The harvest is plentiful, but the laborers are few; pray therefore the Lord of the harvest to send out laborers into his harvest (Matt. 9:36-37; the RSV version is used throughout this article).

In this writing my observations are directed to those called to priestly celibacy. But in a broader sense they are addressed to each and every vocation to which Christ calls his people. "For we are his workmanship, created in Christ Jesus for good works, which God prepared beforehand, that we should walk in them" (Eph. 2:10).

Peter may have initially prayed for vocations with no small struggle: "Shall I pray that others abandon wife and home as I am doing? Is that the right thing to do?" James and John may have reminisced similarly: "We left our father in the boat alone. Was it right? Shall we pray that others abandon their father as we did? "Matthew may have reflected: "Just when I had job security I tossed it to the winds. Shall I ask the Lord to induce others to do a thing like that?" Christ was asking them implicitly to re-affirm their own vocation while they prayed for more laborers in the harvest field.

Peter once articulated what all of them may have been thinking: "What’s in this for us?"

And Peter said: "Lo, we have left our homes and followed you." And he said to them, "Truly I say to you, there is no man who has left house or wife or brothers or parents or children for the sake of the kingdom of God, who will not receive manifold more in this time, and in the age to come eternal life" (Luke 18:28-30).

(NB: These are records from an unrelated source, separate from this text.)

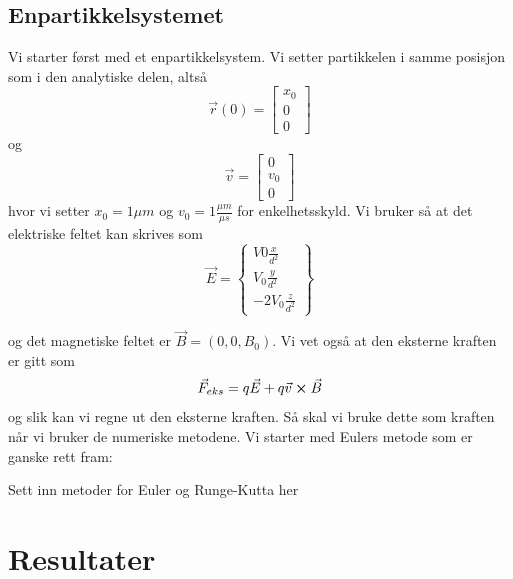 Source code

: \documentclass[reprint,english,notitlepage]{revtex4-1}  %
\begin{document}
\subsection*{Enpartikkelsystemet}
Vi starter først med et enpartikkelsystem. Vi setter partikkelen i samme posisjon som i den analytiske delen, altså
$$
\vec{r}(0)=\begin{bmatrix}
x_0 \\ 0 \\0
\end{bmatrix}
$$
og
$$
\vec{v}=\begin{bmatrix}
0\\v_0\\0
\end{bmatrix}
$$
hvor vi setter $x_0=1\mu m$ og $v_0=1\frac{\mu m}{\mu s}$ for enkelhetsskyld. Vi bruker så at det elektriske feltet kan skrives som
$$
\vec{E}=\begin{Bmatrix}
V0\frac{x}{d^2} \\V_0 \frac{y}{d^2}\\-2V_0 \frac{z}{d^2}
\end{Bmatrix}
$$

og det magnetiske feltet er $\vec{B}=(0,0,B_0)$. Vi vet også at den eksterne kraften er gitt som
$$
\vec{F}_{eks}=q\vec{E}+q\vec{v}\cross \vec{B}
$$
og slik kan vi regne ut den eksterne kraften.
Så skal vi bruke dette som kraften når vi bruker de numeriske metodene.
Vi starter med Eulers metode som er ganske rett fram:


Sett inn metoder for Euler og Runge-Kutta her




\section{Resultater}
\end{document}
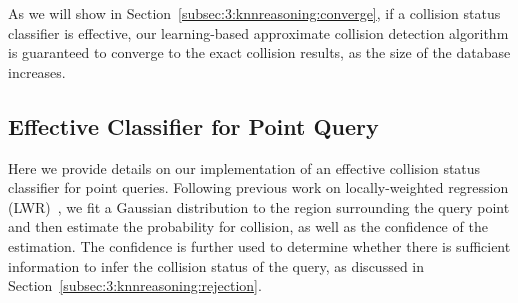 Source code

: As we will show in Section~\ref{subsec:3:knnreasoning:converge}, if a collision status classifier is effective, our learning-based approximate collision detection algorithm is guaranteed to converge to the exact collision results, as the size of the database increases.

\subsection{Effective Classifier for Point Query}
\label{subsec:3:knnreasoning:pointclassifier}
Here we provide details on our implementation of an effective collision status classifier for point queries. Following previous work on locally-weighted regression (LWR)~\cite{Cohn96activelearning,Burns:2005:ICRA}, we fit a Gaussian distribution to the region surrounding the  query point and then estimate the probability for collision, as well as the confidence of the estimation. The confidence is further used to determine whether there is sufficient information to infer the collision status of the query, as discussed in Section~\ref{subsec:3:knnreasoning:rejection}.

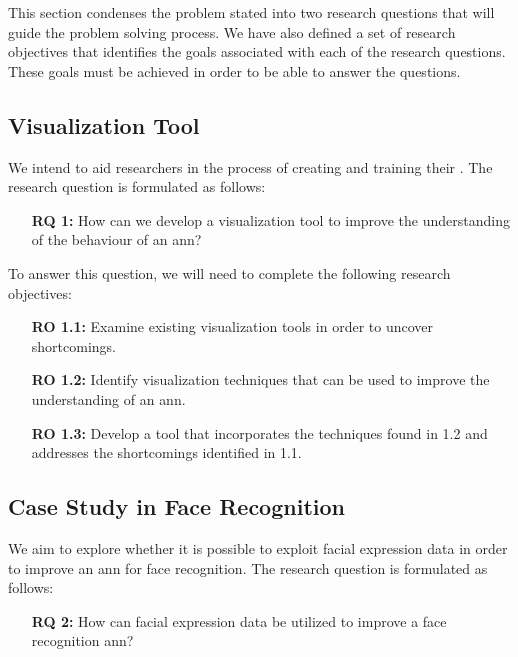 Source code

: This section condenses the problem stated into two research questions that will guide the problem solving process. We have also defined a set of research objectives that identifies the goals associated with each of the research questions. These goals must be achieved in order to be able to answer the questions.

\subsection{Visualization Tool}

We intend to aid researchers in the process of creating and training their . The research question is formulated as follows:

\begin{enumerate}[align=left, labelwidth=3.5em, leftmargin=!, itemindent=0em]
    \item[\textbf{RQ 1:}]How can we develop a visualization tool to improve the understanding of the behaviour of an \acrshort{ann}?
\end{enumerate}

\noindent To answer this question, we will need to complete the following research objectives:

\begin{enumerate}[align=left, labelwidth=3.5em, leftmargin=!, itemindent=0em]
    \item[\textbf{RO 1.1:}] Examine existing visualization tools in order to uncover shortcomings.
    \item[\textbf{RO 1.2:}] Identify visualization techniques that can be used to improve the understanding of an \acrshort{ann}.
    \item[\textbf{RO 1.3:}] Develop a tool that incorporates the techniques found in 1.2 and addresses the shortcomings identified in 1.1.
\end{enumerate}

\subsection{Case Study in Face Recognition}

We aim to explore whether it is possible to exploit facial expression data in order to improve an \acrshort{ann} for face recognition. The research question is formulated as follows:

\begin{enumerate}[align=left, labelwidth=3.5em, leftmargin=!, itemindent=0em]
    \item[\textbf{RQ 2:}] How can facial expression data be utilized to improve a face recognition \acrshort{ann}?
\end{enumerate}

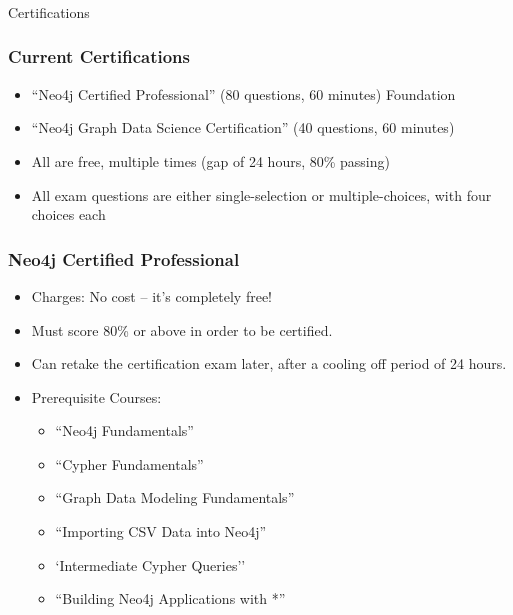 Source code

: \begin{frame}[fragile]\frametitle{}
\begin{center}
{\Large Certifications}
\end{center}
\end{frame}

\begin{frame}\frametitle{Current Certifications}
\begin{itemize}
\item  ``Neo4j Certified Professional'' (80 questions, 60 minutes) Foundation
\item ``Neo4j Graph Data Science Certification'' (40 questions, 60 minutes)
\end{itemize}


\begin{itemize}
\item All are free, multiple times (gap of 24 hours, 80\% passing)
\item All exam questions are either single-selection or multiple-choices, with four choices each
\end{itemize}

\end{frame}

\begin{frame}\frametitle{Neo4j Certified Professional}

\begin{itemize}
\item Charges: No cost – it’s completely free!
\item Must score 80\% or above in order to be certified.
\item Can retake the certification exam later, after a cooling off period of 24 hours.
\item Prerequisite Courses:
	\begin{itemize}
	\item ``Neo4j Fundamentals''
	\item ``Cypher Fundamentals''
	\item ``Graph Data Modeling Fundamentals''
	\item ``Importing CSV Data into Neo4j''
	\item `Intermediate Cypher Queries''
	\item ``Building Neo4j Applications with *''
	\end{itemize}
\end{itemize}
\end{frame}



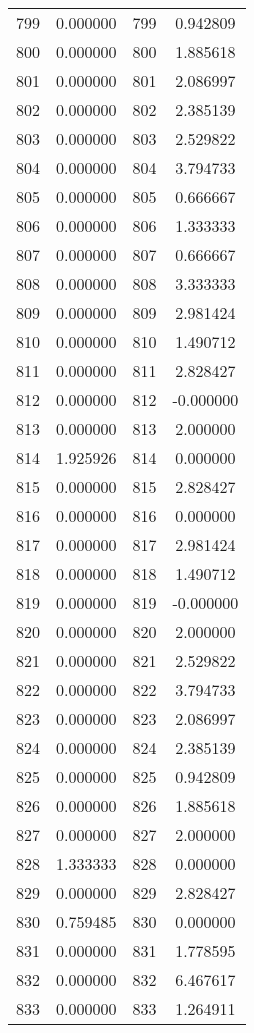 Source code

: \documentclass[12pt]{article}
\begin{document}
\begin{longtable}{@{}cccc@{}}
799 & 0.000000 & 799 & 0.942809 \\
800 & 0.000000 & 800 & 1.885618 \\
801 & 0.000000 & 801 & 2.086997 \\
802 & 0.000000 & 802 & 2.385139 \\
803 & 0.000000 & 803 & 2.529822 \\
804 & 0.000000 & 804 & 3.794733 \\
805 & 0.000000 & 805 & 0.666667 \\
806 & 0.000000 & 806 & 1.333333 \\
807 & 0.000000 & 807 & 0.666667 \\
808 & 0.000000 & 808 & 3.333333 \\
809 & 0.000000 & 809 & 2.981424 \\
810 & 0.000000 & 810 & 1.490712 \\
811 & 0.000000 & 811 & 2.828427 \\
812 & 0.000000 & 812 & -0.000000 \\
813 & 0.000000 & 813 & 2.000000 \\
814 & 1.925926 & 814 & 0.000000 \\
815 & 0.000000 & 815 & 2.828427 \\
816 & 0.000000 & 816 & 0.000000 \\
817 & 0.000000 & 817 & 2.981424 \\
818 & 0.000000 & 818 & 1.490712 \\
819 & 0.000000 & 819 & -0.000000 \\
820 & 0.000000 & 820 & 2.000000 \\
821 & 0.000000 & 821 & 2.529822 \\
822 & 0.000000 & 822 & 3.794733 \\
823 & 0.000000 & 823 & 2.086997 \\
824 & 0.000000 & 824 & 2.385139 \\
825 & 0.000000 & 825 & 0.942809 \\
826 & 0.000000 & 826 & 1.885618 \\
827 & 0.000000 & 827 & 2.000000 \\
828 & 1.333333 & 828 & 0.000000 \\
829 & 0.000000 & 829 & 2.828427 \\
830 & 0.759485 & 830 & 0.000000 \\
831 & 0.000000 & 831 & 1.778595 \\
832 & 0.000000 & 832 & 6.467617 \\
833 & 0.000000 & 833 & 1.264911 \\

\end{longtable}
\end{document}
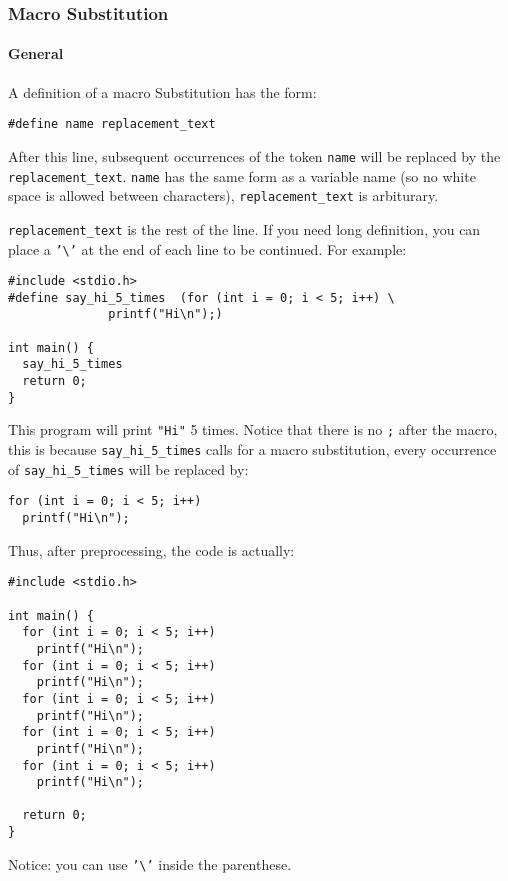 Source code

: \documentclass[12pt]{article}
\begin{document}
\subsubsection{Macro Substitution}
\label{sec:org06839d9}
\paragraph{General}
\label{sec:org5b2215c}
A definition of a macro Substitution has the form:
\begin{verbatim}
#define name replacement_text
\end{verbatim}
After this line, subsequent occurrences of the token \texttt{name} will be replaced by the \texttt{replacement\_text}. \texttt{name} has the same form as a variable name (so no white space is allowed between characters), \texttt{replacement\_text} is arbiturary.

\texttt{replacement\_text} is the rest of the line. If you need long definition, you can place a \texttt{'\textbackslash{}'} at the end of each line to be continued. For example:
\begin{verbatim}
#include <stdio.h>
#define say_hi_5_times  (for (int i = 0; i < 5; i++) \
			  printf("Hi\n");)

int main() {
  say_hi_5_times
  return 0;
}
\end{verbatim}
This program will print \texttt{"Hi"} 5 times. Notice that there is no \texttt{;} after the macro, this is because \texttt{say\_hi\_5\_times} calls for a macro substitution, every occurrence of \texttt{say\_hi\_5\_times} will be replaced by:
\begin{verbatim}
for (int i = 0; i < 5; i++)
  printf("Hi\n");
\end{verbatim}
Thus, after preprocessing, the code is actually:
\begin{verbatim}
#include <stdio.h>

int main() {
  for (int i = 0; i < 5; i++)
    printf("Hi\n");
  for (int i = 0; i < 5; i++)
    printf("Hi\n");
  for (int i = 0; i < 5; i++)
    printf("Hi\n");
  for (int i = 0; i < 5; i++)
    printf("Hi\n");
  for (int i = 0; i < 5; i++)
    printf("Hi\n");

  return 0;
}
\end{verbatim}
Notice: you can use \texttt{'\textbackslash{}'} inside the parenthese.
\end{document}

All of us have left our homes, said Peter. Jesus knew that. He had met Peter’s wife, had called James and John away from their father, and knew the circumstances of each. His response reassured them. He invited them to pray that others would do the same. Matthew’s version has additional specifics:
Truly I say to you in the new world, when the Son of man shall sit on his glorious throne, you who have followed me will also sit on twelve thrones, judging the twelve tribes of Israel. And every one who has left houses or brothers or sisters or father or mother or children or lands, for my name’s sake, will receive a hundredfold, and inherit eternal life (Matt. 19:28-29).
The response included tantalizing words about twelve thrones. Christ did not explain. They had much to learn. The mother of James and John heard this promise about thrones and put in a good word for her boys: their thrones should be latched to that of Jesus, one to the right, one to the left. The Messianic kingdom danced before her eyes and the eyes of the apostles. Even when Christ was about to ascend into heaven they still had an earthly kingdom in mind: "Lord, are you going to restore the rule to Israel now?" (Acts 1:7).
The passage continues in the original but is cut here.